A State Duma proposal backed by the Communists to resurrect a statue of secret police founder Felix Dzerzhinsky in downtown Moscow may also have played on his mind, observers said.


Volk said that with the Communists moving further to the left today, both Zyuganov and Luzhkov realize they will lose votes if they compromise by creating an alliance, and the courting season has turned sour.


Luzhkov this week changed his rhetoric of a left-center coalition and is now situating himself in a center which is "neither leftist nor rightist." The Communists' revanchist rhetoric will only hurt him in that strategy, providing a target for his enemies.


"The Communist Party is no longer an option for Luzhkov," said Andrei Piontkovsky, director of the Center for Strategic Studies. "Both have gone their separate ways."


Rumors are still circulating of alliances with the Yabloko and Our Home Is Russia parties to boost Luzhkov's vote among the intelligentsia and the middle classes.


Luzhkov rejected outright a coalition with a right-wing liberal bloc that includes former Prime Ministers Yegor Gaidar, Viktor Chernomyrdin and Sergei Kiriyenko and former Deputy Prime Ministers Anatoly Chubais and Boris Nemtsov. Luzhkov reviles these politicians, whom he describes as "radical monetarists" responsible for Russia's financial crisis.


While Chernomyrdin is not a potential ally, Luzhkov may yet cut a deal with his Our Home Is Russia party. The leader of the Our Home faction in the State Duma, Alexander Shokhin, has shown signs of wanting to join Luzhkov, announcing last week he did not exclude "political cooperation" with Otechestvo, Luzhkov's newly formed political vehicle.


The move would leave Our Home leader Viktor Chernomyrdin without a party, but analysts said the group had all but disintegrated anyway.


Our Home was created as a vehicle for the government before the 1995 parliamentary elections but, with the unpopular Chernomyrdin maintaining his intention to run for president, Shokhin and most of his deputies are abandoning ship and joining the party they think will best represent their interests, observers said.


"Shokhin most certainly needs Luzhkov at this point," Volk said. "The question is whether Luzhkov needs Shokhin."


Another option would be for Luzhkov to join forces with Grigory Yavlinsky's Yabloko party.

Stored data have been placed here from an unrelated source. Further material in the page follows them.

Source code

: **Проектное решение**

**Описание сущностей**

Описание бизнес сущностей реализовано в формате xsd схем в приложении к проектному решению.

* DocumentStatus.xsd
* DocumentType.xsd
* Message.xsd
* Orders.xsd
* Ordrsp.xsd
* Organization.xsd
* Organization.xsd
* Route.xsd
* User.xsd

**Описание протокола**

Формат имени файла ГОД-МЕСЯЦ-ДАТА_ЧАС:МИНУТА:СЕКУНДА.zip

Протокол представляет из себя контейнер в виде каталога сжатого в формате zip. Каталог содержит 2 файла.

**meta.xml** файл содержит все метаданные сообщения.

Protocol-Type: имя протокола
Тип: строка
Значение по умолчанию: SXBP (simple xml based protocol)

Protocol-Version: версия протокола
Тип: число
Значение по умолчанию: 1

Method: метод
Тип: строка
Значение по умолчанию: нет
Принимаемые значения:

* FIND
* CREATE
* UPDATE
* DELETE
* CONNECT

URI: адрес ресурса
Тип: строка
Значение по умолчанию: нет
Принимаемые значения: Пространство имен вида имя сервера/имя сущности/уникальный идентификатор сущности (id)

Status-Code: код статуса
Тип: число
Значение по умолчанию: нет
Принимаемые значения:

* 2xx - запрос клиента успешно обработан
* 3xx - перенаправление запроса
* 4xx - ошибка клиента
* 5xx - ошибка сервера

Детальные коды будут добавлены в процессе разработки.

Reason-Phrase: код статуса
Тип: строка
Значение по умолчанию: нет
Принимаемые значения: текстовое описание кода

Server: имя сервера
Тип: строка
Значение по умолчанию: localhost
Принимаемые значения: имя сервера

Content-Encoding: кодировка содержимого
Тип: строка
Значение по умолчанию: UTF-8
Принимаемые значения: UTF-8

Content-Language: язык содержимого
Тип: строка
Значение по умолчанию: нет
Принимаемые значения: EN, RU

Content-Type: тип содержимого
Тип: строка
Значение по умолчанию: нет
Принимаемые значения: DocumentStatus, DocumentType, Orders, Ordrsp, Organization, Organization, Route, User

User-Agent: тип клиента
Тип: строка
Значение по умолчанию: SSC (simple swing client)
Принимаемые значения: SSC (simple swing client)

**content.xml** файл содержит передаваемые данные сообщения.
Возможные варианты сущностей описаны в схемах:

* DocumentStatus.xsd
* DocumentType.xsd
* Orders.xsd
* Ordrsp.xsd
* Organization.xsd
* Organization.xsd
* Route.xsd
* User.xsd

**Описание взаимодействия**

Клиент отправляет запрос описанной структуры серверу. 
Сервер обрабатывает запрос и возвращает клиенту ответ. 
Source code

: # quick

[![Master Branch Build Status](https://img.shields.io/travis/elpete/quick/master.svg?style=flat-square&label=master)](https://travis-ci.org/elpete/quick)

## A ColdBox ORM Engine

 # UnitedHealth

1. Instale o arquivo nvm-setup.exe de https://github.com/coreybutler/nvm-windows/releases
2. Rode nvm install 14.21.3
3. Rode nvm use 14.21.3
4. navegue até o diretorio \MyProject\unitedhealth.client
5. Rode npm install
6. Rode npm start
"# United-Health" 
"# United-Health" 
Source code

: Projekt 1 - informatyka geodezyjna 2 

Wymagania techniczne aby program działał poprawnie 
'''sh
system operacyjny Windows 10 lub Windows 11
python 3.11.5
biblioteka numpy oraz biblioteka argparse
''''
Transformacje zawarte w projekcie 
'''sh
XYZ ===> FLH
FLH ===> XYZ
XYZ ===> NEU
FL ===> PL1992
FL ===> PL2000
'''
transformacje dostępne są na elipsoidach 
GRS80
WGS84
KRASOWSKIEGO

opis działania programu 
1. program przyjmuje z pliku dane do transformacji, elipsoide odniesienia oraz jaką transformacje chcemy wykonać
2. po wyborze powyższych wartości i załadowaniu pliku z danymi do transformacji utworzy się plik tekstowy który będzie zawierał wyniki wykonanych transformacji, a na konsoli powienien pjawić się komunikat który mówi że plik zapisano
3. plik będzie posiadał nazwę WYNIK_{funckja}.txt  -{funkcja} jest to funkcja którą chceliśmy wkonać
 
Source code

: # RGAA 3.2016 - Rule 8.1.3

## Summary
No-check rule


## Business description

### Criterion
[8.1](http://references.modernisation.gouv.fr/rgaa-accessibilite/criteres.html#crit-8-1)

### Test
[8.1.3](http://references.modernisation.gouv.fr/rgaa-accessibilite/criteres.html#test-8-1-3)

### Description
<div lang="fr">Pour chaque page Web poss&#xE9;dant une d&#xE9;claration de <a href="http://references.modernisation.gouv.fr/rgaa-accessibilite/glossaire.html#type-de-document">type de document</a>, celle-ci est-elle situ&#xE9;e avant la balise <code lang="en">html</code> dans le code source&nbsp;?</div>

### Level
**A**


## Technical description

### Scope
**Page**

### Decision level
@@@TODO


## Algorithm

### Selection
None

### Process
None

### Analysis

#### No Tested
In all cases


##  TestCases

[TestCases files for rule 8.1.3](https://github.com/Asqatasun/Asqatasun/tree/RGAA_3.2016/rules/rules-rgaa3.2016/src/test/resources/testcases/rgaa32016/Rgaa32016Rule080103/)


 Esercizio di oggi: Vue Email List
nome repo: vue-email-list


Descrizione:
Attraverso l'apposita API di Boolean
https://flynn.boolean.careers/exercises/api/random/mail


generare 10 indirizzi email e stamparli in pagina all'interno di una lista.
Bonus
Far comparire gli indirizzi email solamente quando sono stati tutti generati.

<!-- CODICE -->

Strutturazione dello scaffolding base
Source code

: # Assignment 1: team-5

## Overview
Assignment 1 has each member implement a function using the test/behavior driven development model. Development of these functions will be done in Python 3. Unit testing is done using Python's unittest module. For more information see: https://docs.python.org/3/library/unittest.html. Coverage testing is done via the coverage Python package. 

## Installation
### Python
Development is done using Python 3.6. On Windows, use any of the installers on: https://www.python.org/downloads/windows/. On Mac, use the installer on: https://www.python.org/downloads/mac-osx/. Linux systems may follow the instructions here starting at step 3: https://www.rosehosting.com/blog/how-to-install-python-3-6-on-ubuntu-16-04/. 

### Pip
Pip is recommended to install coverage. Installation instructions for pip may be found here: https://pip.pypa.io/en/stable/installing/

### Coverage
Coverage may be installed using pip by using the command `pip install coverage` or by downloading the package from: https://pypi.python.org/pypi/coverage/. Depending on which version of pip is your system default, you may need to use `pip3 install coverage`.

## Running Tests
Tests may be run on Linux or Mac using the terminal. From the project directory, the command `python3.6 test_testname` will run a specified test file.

But with Yavlinsky likely to run for president himself, there would be a conflict of interest, analysts said.


"In any case, the bulk of Yabloko's votes for the 1995 parliamentary elections came from Moscow and St. Petersburg," said Volk. "Luzhkov needs support in the provinces, where Yabloko is not particularly popular."


Depending on the results of the St. Petersburg legislative assembly elections, Yabloko may revise its stance, he said. The party did well in a preliminary vote last week. If they do as well in the final vote, they may well stand alone, he said.


One thing is clear: Luzhkov must muster support in the provinces, where most of the electorate feels resentment toward him. With 85 percent of the country's wealth based in Moscow, many presume Luzhkov stole the money from the provinces to furnish the capital.


"Luzhkov and his Otechestvo movement are steaming through Moscow," Piontkovsky said. "But if he cannot transfer that popularity to the rest of the country, it will be extremely difficult for him to become president."